I have been fiding this same rant on a lot of different forums. I've just been replying to them myself until now. I think I will now be linking to this post as well. Thanks, Mutualist Blog!

September 05, 2005 1:14 PM  
Anonymous Anonymous said...

While I generally agree with everything on this site in theory I find it not terribly practical here in the real world. This rant about Parenti is a perfect example. First, you have all missed Parenti's point here. He is saying that the "free market" as defined by Republicans has left a government that, while large in the military/police state sense, is very small in the sense of protecting its citizens, the most basic justification for government's existance. And the work by the Coast Guard, the NOPD, and various private groups and individuals was not enough because there was no coordination and no one with enough resources to rescue people in time. A bigger effort on the part of the feds to improve the levee system and repair wetlands would have made the impact of Katrina much less, and a bigger effort on the part of FEMA would have made a better rescue.

September 09, 2005 4:40 PM  
Blogger Joel Schlosberg said...

I've long been very leery of Parenti and his popularity on the left—see, for example, this review of Parenti's pro-Soviet Union book Blackshirts and Reds; and here, here, and here for his whitewashing of Milosevic's regime. Also fun is his book on "superpatriotism" in which he gives William "Big Bill" Haywood as an example of a "good patriot", when Haywood's actual opinion on patriotism is given by this statement:

"You ask me why the IWW is not patriotic to the United States. If you were a bum without a blanket; if you had left your wife and kids when you went west for a job, and had never located them since; if your job had never kept you long enough in a place to qualify to vote; if you slept in a lousy, sour bunkhouse, and ate food just as rotten as they could give you and get by with it; if deputy sheriffs shot your cooking cans full of holes and spilled your grub on the ground; if your wages were lowered on you when the bosses thought they had you down...if every person who represented law and order and the nation beat you up, railroaded you to jail, and the good Christian people cheered and told them to go to it, how in hell do you expect a man to be patriotic? This war is a businessman's war and we don't see why we should go out and get shot in order to save the lovely state of affairs that we now enjoy."

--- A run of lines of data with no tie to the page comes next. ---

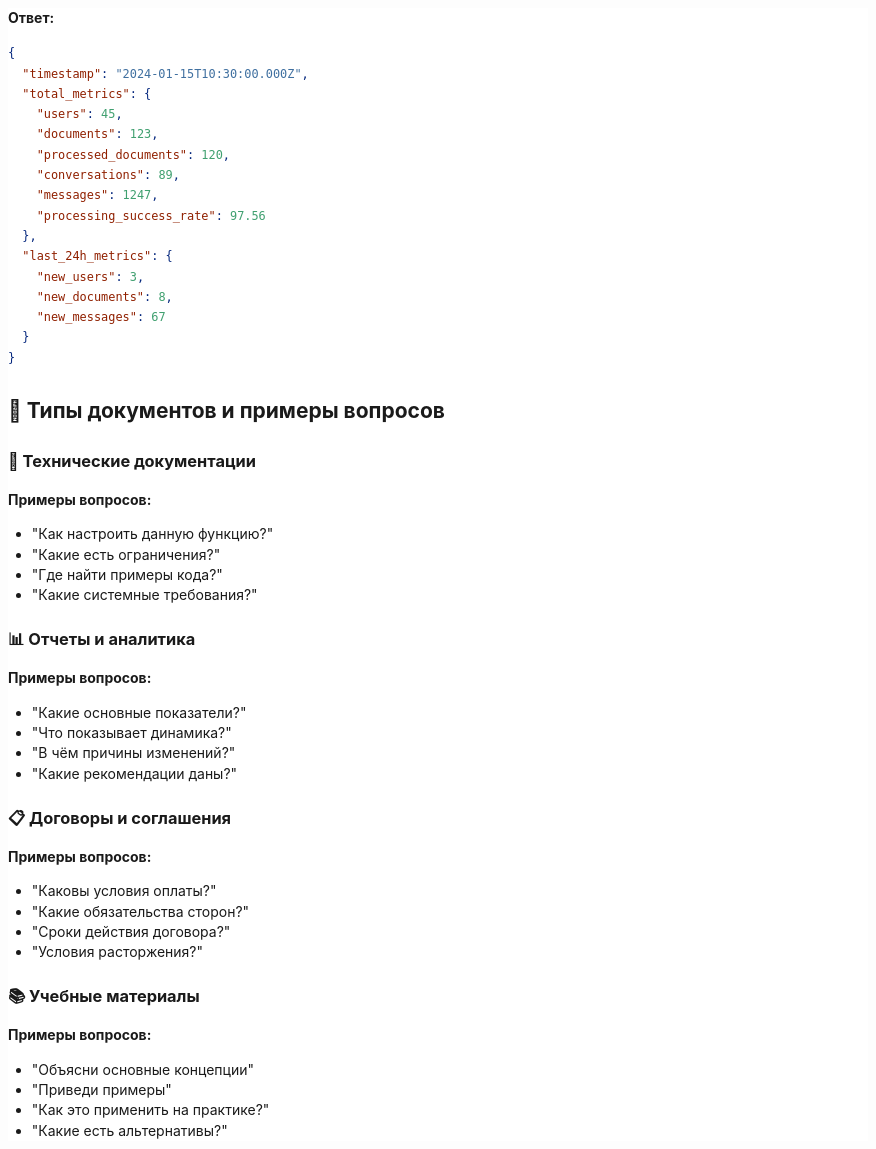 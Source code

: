**Ответ:**
```json
{
  "timestamp": "2024-01-15T10:30:00.000Z",
  "total_metrics": {
    "users": 45,
    "documents": 123,
    "processed_documents": 120,
    "conversations": 89,
    "messages": 1247,
    "processing_success_rate": 97.56
  },
  "last_24h_metrics": {
    "new_users": 3,
    "new_documents": 8,
    "new_messages": 67
  }
}
```

## 🎯 Типы документов и примеры вопросов

### 📄 Технические документации

**Примеры вопросов:**
- "Как настроить данную функцию?"
- "Какие есть ограничения?"
- "Где найти примеры кода?"
- "Какие системные требования?"

### 📊 Отчеты и аналитика

**Примеры вопросов:**
- "Какие основные показатели?"
- "Что показывает динамика?"
- "В чём причины изменений?"
- "Какие рекомендации даны?"

### 📋 Договоры и соглашения

**Примеры вопросов:**
- "Каковы условия оплаты?"
- "Какие обязательства сторон?"
- "Сроки действия договора?"
- "Условия расторжения?"

### 📚 Учебные материалы

**Примеры вопросов:**
- "Объясни основные концепции"
- "Приведи примеры"
- "Как это применить на практике?"
- "Какие есть альтернативы?"
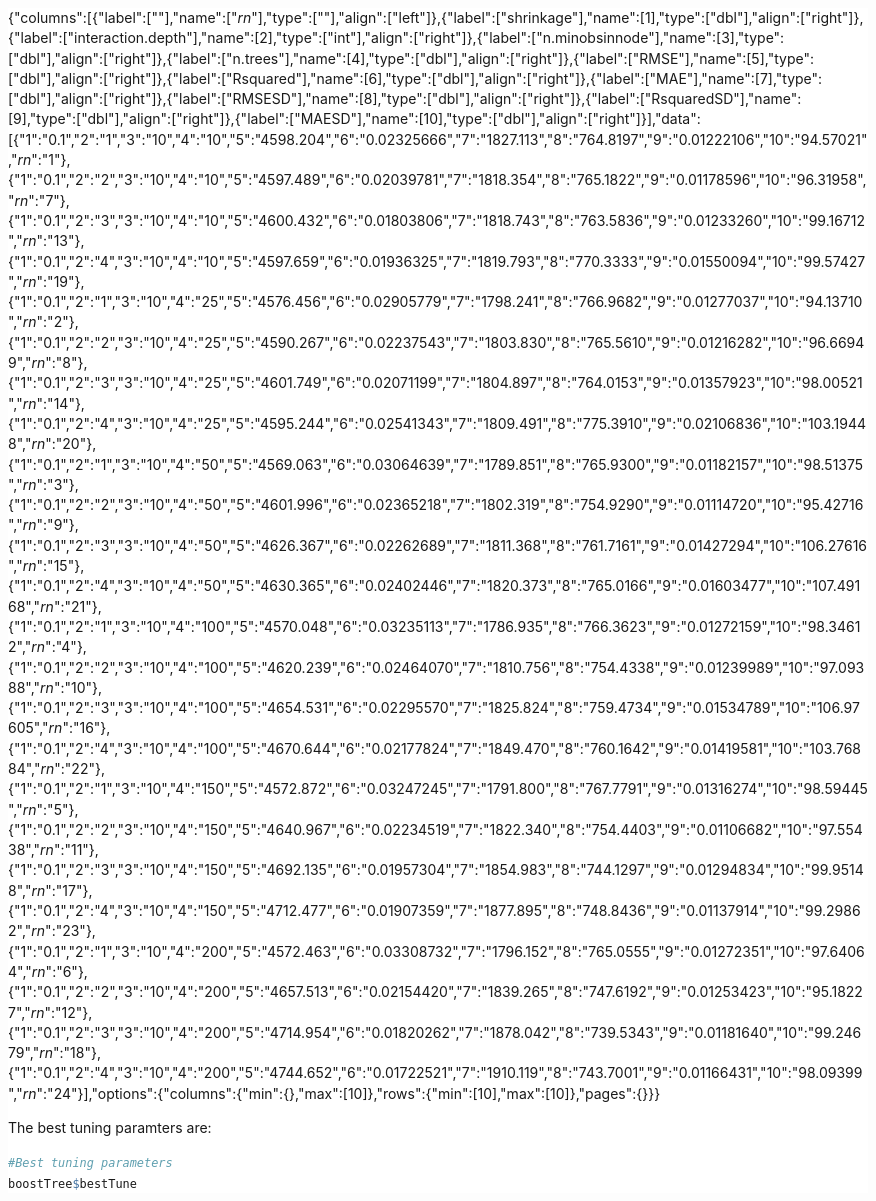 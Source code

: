 {"columns":[{"label":[""],"name":["_rn_"],"type":[""],"align":["left"]},{"label":["shrinkage"],"name":[1],"type":["dbl"],"align":["right"]},{"label":["interaction.depth"],"name":[2],"type":["int"],"align":["right"]},{"label":["n.minobsinnode"],"name":[3],"type":["dbl"],"align":["right"]},{"label":["n.trees"],"name":[4],"type":["dbl"],"align":["right"]},{"label":["RMSE"],"name":[5],"type":["dbl"],"align":["right"]},{"label":["Rsquared"],"name":[6],"type":["dbl"],"align":["right"]},{"label":["MAE"],"name":[7],"type":["dbl"],"align":["right"]},{"label":["RMSESD"],"name":[8],"type":["dbl"],"align":["right"]},{"label":["RsquaredSD"],"name":[9],"type":["dbl"],"align":["right"]},{"label":["MAESD"],"name":[10],"type":["dbl"],"align":["right"]}],"data":[{"1":"0.1","2":"1","3":"10","4":"10","5":"4598.204","6":"0.02325666","7":"1827.113","8":"764.8197","9":"0.01222106","10":"94.57021","_rn_":"1"},{"1":"0.1","2":"2","3":"10","4":"10","5":"4597.489","6":"0.02039781","7":"1818.354","8":"765.1822","9":"0.01178596","10":"96.31958","_rn_":"7"},{"1":"0.1","2":"3","3":"10","4":"10","5":"4600.432","6":"0.01803806","7":"1818.743","8":"763.5836","9":"0.01233260","10":"99.16712","_rn_":"13"},{"1":"0.1","2":"4","3":"10","4":"10","5":"4597.659","6":"0.01936325","7":"1819.793","8":"770.3333","9":"0.01550094","10":"99.57427","_rn_":"19"},{"1":"0.1","2":"1","3":"10","4":"25","5":"4576.456","6":"0.02905779","7":"1798.241","8":"766.9682","9":"0.01277037","10":"94.13710","_rn_":"2"},{"1":"0.1","2":"2","3":"10","4":"25","5":"4590.267","6":"0.02237543","7":"1803.830","8":"765.5610","9":"0.01216282","10":"96.66949","_rn_":"8"},{"1":"0.1","2":"3","3":"10","4":"25","5":"4601.749","6":"0.02071199","7":"1804.897","8":"764.0153","9":"0.01357923","10":"98.00521","_rn_":"14"},{"1":"0.1","2":"4","3":"10","4":"25","5":"4595.244","6":"0.02541343","7":"1809.491","8":"775.3910","9":"0.02106836","10":"103.19448","_rn_":"20"},{"1":"0.1","2":"1","3":"10","4":"50","5":"4569.063","6":"0.03064639","7":"1789.851","8":"765.9300","9":"0.01182157","10":"98.51375","_rn_":"3"},{"1":"0.1","2":"2","3":"10","4":"50","5":"4601.996","6":"0.02365218","7":"1802.319","8":"754.9290","9":"0.01114720","10":"95.42716","_rn_":"9"},{"1":"0.1","2":"3","3":"10","4":"50","5":"4626.367","6":"0.02262689","7":"1811.368","8":"761.7161","9":"0.01427294","10":"106.27616","_rn_":"15"},{"1":"0.1","2":"4","3":"10","4":"50","5":"4630.365","6":"0.02402446","7":"1820.373","8":"765.0166","9":"0.01603477","10":"107.49168","_rn_":"21"},{"1":"0.1","2":"1","3":"10","4":"100","5":"4570.048","6":"0.03235113","7":"1786.935","8":"766.3623","9":"0.01272159","10":"98.34612","_rn_":"4"},{"1":"0.1","2":"2","3":"10","4":"100","5":"4620.239","6":"0.02464070","7":"1810.756","8":"754.4338","9":"0.01239989","10":"97.09388","_rn_":"10"},{"1":"0.1","2":"3","3":"10","4":"100","5":"4654.531","6":"0.02295570","7":"1825.824","8":"759.4734","9":"0.01534789","10":"106.97605","_rn_":"16"},{"1":"0.1","2":"4","3":"10","4":"100","5":"4670.644","6":"0.02177824","7":"1849.470","8":"760.1642","9":"0.01419581","10":"103.76884","_rn_":"22"},{"1":"0.1","2":"1","3":"10","4":"150","5":"4572.872","6":"0.03247245","7":"1791.800","8":"767.7791","9":"0.01316274","10":"98.59445","_rn_":"5"},{"1":"0.1","2":"2","3":"10","4":"150","5":"4640.967","6":"0.02234519","7":"1822.340","8":"754.4403","9":"0.01106682","10":"97.55438","_rn_":"11"},{"1":"0.1","2":"3","3":"10","4":"150","5":"4692.135","6":"0.01957304","7":"1854.983","8":"744.1297","9":"0.01294834","10":"99.95148","_rn_":"17"},{"1":"0.1","2":"4","3":"10","4":"150","5":"4712.477","6":"0.01907359","7":"1877.895","8":"748.8436","9":"0.01137914","10":"99.29862","_rn_":"23"},{"1":"0.1","2":"1","3":"10","4":"200","5":"4572.463","6":"0.03308732","7":"1796.152","8":"765.0555","9":"0.01272351","10":"97.64064","_rn_":"6"},{"1":"0.1","2":"2","3":"10","4":"200","5":"4657.513","6":"0.02154420","7":"1839.265","8":"747.6192","9":"0.01253423","10":"95.18227","_rn_":"12"},{"1":"0.1","2":"3","3":"10","4":"200","5":"4714.954","6":"0.01820262","7":"1878.042","8":"739.5343","9":"0.01181640","10":"99.24679","_rn_":"18"},{"1":"0.1","2":"4","3":"10","4":"200","5":"4744.652","6":"0.01722521","7":"1910.119","8":"743.7001","9":"0.01166431","10":"98.09399","_rn_":"24"}],"options":{"columns":{"min":{},"max":[10]},"rows":{"min":[10],"max":[10]},"pages":{}}}
  </script>
</div>

The best tuning paramters are:

```r
#Best tuning parameters
boostTree$bestTune
```
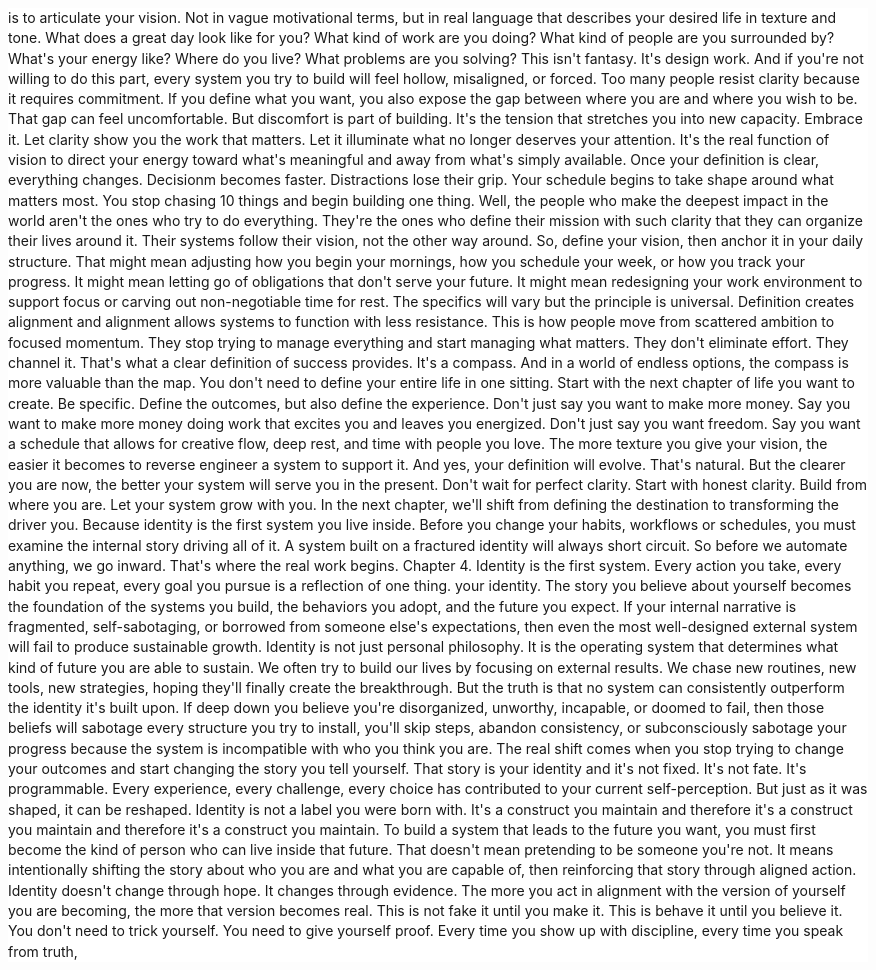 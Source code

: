 is to articulate your vision. Not in vague motivational terms, but in real language that describes your desired life in texture and tone. What does a great day look like for you? What kind of work are you doing? What kind of people are you surrounded by? What's your energy like? Where do you live? What problems are you solving? This isn't fantasy. It's design work. And if you're not willing to do this part, every system you try to build will feel hollow, misaligned, or forced. Too many people resist clarity because it requires commitment. If you define what you want, you also expose the gap between where you are and where you wish to be. That gap can feel uncomfortable. But discomfort is part of building. It's the tension that stretches you into new capacity. Embrace it. Let clarity show you the work that matters. Let it illuminate what no longer deserves your attention. It's the real function of vision to direct your energy toward what's meaningful and away from what's simply available. Once your definition is clear, everything changes. Decisionm becomes faster. Distractions lose their grip. Your schedule begins to take shape around what matters most. You stop chasing 10 things and begin building one thing. Well, the people who make the deepest impact in the world aren't the ones who try to do everything. They're the ones who define their mission with such clarity that they can organize their lives around it. Their systems follow their vision, not the other way around. So, define your vision, then anchor it in your daily structure. That might mean adjusting how you begin your mornings, how you schedule your week, or how you track your progress. It might mean letting go of obligations that don't serve your future. It might mean redesigning your work environment to support focus or carving out non-negotiable time for rest. The specifics will vary but the principle is universal. Definition creates alignment and alignment allows systems to function with less resistance. This is how people move from scattered ambition to focused momentum. They stop trying to manage everything and start managing what matters. They don't eliminate effort. They channel it. That's what a clear definition of success provides. It's a compass. And in a world of endless options, the compass is more valuable than the map. You don't need to define your entire life in one sitting. Start with the next chapter of life you want to create. Be specific. Define the outcomes, but also define the experience. Don't just say you want to make more money. Say you want to make more money doing work that excites you and leaves you energized. Don't just say you want freedom. Say you want a schedule that allows for creative flow, deep rest, and time with people you love. The more texture you give your vision, the easier it becomes to reverse engineer a system to support it. And yes, your definition will evolve. That's natural. But the clearer you are now, the better your system will serve you in the present. Don't wait for perfect clarity. Start with honest clarity. Build from where you are. Let your system grow with you. In the next chapter, we'll shift from defining the destination to transforming the driver you. Because identity is the first system you live inside. Before you change your habits, workflows or schedules, you must examine the internal story driving all of it. A system built on a fractured identity will always short circuit. So before we automate anything, we go inward. That's where the real work begins. Chapter 4. Identity is the first system. Every action you take, every habit you repeat, every goal you pursue is a reflection of one thing. your identity. The story you believe about yourself becomes the foundation of the systems you build, the behaviors you adopt, and the future you expect. If your internal narrative is fragmented, self-sabotaging, or borrowed from someone else's expectations, then even the most well-designed external system will fail to produce sustainable growth. Identity is not just personal philosophy. It is the operating system that determines what kind of future you are able to sustain. We often try to build our lives by focusing on external results. We chase new routines, new tools, new strategies, hoping they'll finally create the breakthrough. But the truth is that no system can consistently outperform the identity it's built upon. If deep down you believe you're disorganized, unworthy, incapable, or doomed to fail, then those beliefs will sabotage every structure you try to install, you'll skip steps, abandon consistency, or subconsciously sabotage your progress because the system is incompatible with who you think you are. The real shift comes when you stop trying to change your outcomes and start changing the story you tell yourself. That story is your identity and it's not fixed. It's not fate. It's programmable. Every experience, every challenge, every choice has contributed to your current self-perception. But just as it was shaped, it can be reshaped. Identity is not a label you were born with. It's a construct you maintain and therefore it's a construct you maintain and therefore it's a construct you maintain. To build a system that leads to the future you want, you must first become the kind of person who can live inside that future. That doesn't mean pretending to be someone you're not. It means intentionally shifting the story about who you are and what you are capable of, then reinforcing that story through aligned action. Identity doesn't change through hope. It changes through evidence. The more you act in alignment with the version of yourself you are becoming, the more that version becomes real. This is not fake it until you make it. This is behave it until you believe it. You don't need to trick yourself. You need to give yourself proof. Every time you show up with discipline, every time you speak from truth, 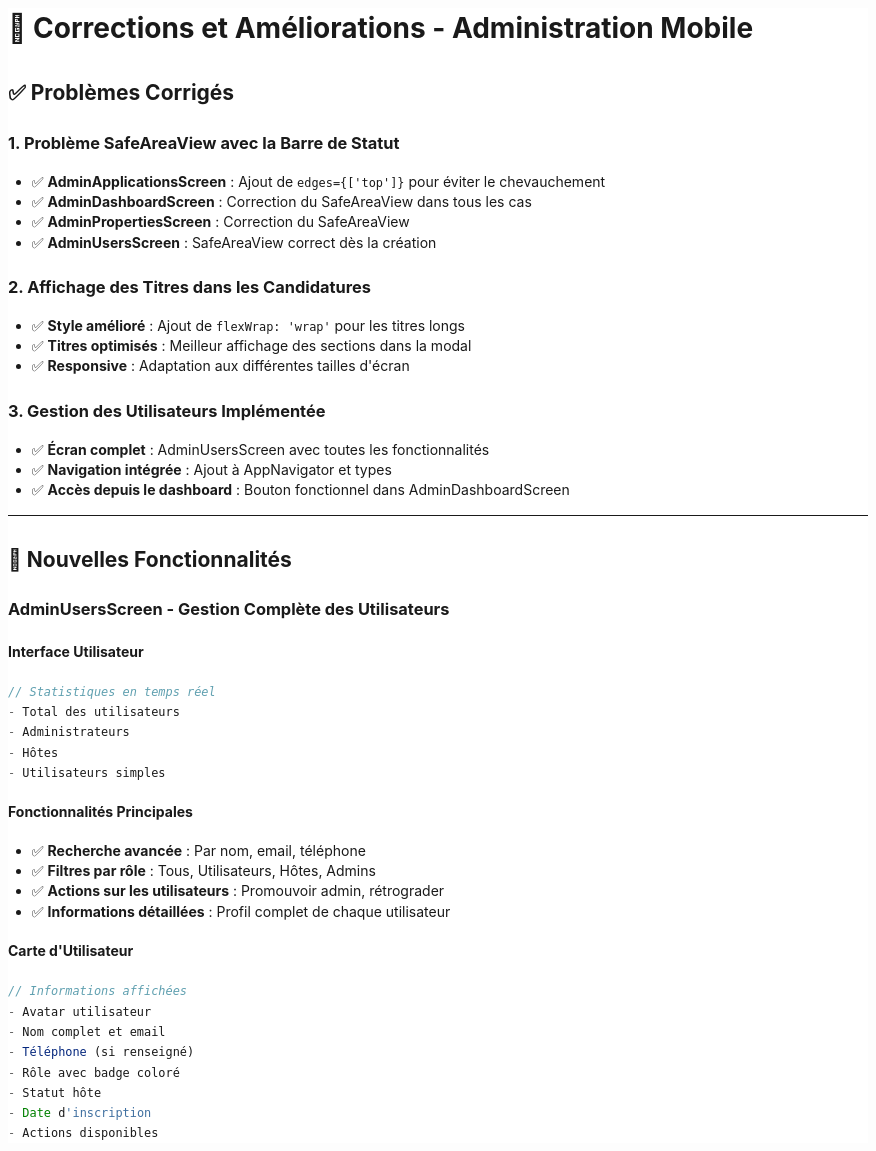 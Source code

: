 # 🔧 Corrections et Améliorations - Administration Mobile

## ✅ **Problèmes Corrigés**

### **1. Problème SafeAreaView avec la Barre de Statut**
- ✅ **AdminApplicationsScreen** : Ajout de `edges={['top']}` pour éviter le chevauchement
- ✅ **AdminDashboardScreen** : Correction du SafeAreaView dans tous les cas
- ✅ **AdminPropertiesScreen** : Correction du SafeAreaView
- ✅ **AdminUsersScreen** : SafeAreaView correct dès la création

### **2. Affichage des Titres dans les Candidatures**
- ✅ **Style amélioré** : Ajout de `flexWrap: 'wrap'` pour les titres longs
- ✅ **Titres optimisés** : Meilleur affichage des sections dans la modal
- ✅ **Responsive** : Adaptation aux différentes tailles d'écran

### **3. Gestion des Utilisateurs Implémentée**
- ✅ **Écran complet** : AdminUsersScreen avec toutes les fonctionnalités
- ✅ **Navigation intégrée** : Ajout à AppNavigator et types
- ✅ **Accès depuis le dashboard** : Bouton fonctionnel dans AdminDashboardScreen

---

## 🎯 **Nouvelles Fonctionnalités**

### **AdminUsersScreen - Gestion Complète des Utilisateurs**

#### **Interface Utilisateur**
```typescript
// Statistiques en temps réel
- Total des utilisateurs
- Administrateurs
- Hôtes
- Utilisateurs simples
```

#### **Fonctionnalités Principales**
- ✅ **Recherche avancée** : Par nom, email, téléphone
- ✅ **Filtres par rôle** : Tous, Utilisateurs, Hôtes, Admins
- ✅ **Actions sur les utilisateurs** : Promouvoir admin, rétrograder
- ✅ **Informations détaillées** : Profil complet de chaque utilisateur

#### **Carte d'Utilisateur**
```typescript
// Informations affichées
- Avatar utilisateur
- Nom complet et email
- Téléphone (si renseigné)
- Rôle avec badge coloré
- Statut hôte
- Date d'inscription
- Actions disponibles
```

I've thought it curious how he's maintained a reputation among lefties as being some sort of progressive despite his rigid "hard left", pro-Soviet Union and company style Communist stance. So while I'm not suprised, what's really worrying is how many lefty Zmag readers will be nodding their heads at this brilliant debunking of the nasty "Bushite reactionaries".

It's hilarious how perfunctory his attempts to tie in free market ideas are, just a few catch phrases like "the invisible hand" and "self-interest" (with the typical BS about how self-interest, in which people go after their "own personal interests", operates in an atomized way rather than by forming cooperative coalitions, "unions of egoists" as Stirner would put it). Kevin's original post also didn't mention Parenti's reference to the poverty in New Orleans being due to "high prices, high rents, and regressive taxes"—as if all three didn't have to do directly or indirectly to government monopolies. It's also typical to see his dismissiveness of the effectiveness of "private charity", despite his frequent appearance on the listener-sponsored (and hence an example of such "private charity" and the independence it offers) radio station WBAI.

dave, the point is that Parenti's definition of "the free market" is the same as that of the Republicans. The irony that is so abundant in Parenti's description of the workings of the "invisible hand" is absent when he's describing the present system as a "free market". There's very little difference between agreeing with Kevin in theory and Parenti in practice, and just agreeing with Parenti; the whole point is that mutualist means can be an alternative to both state and capitalist corporation right now, in "the real world". See, for example, Kevin's recent post about a NY Times article on mutual health organizations in Africa that are providing health care where the governments' health systems have failed.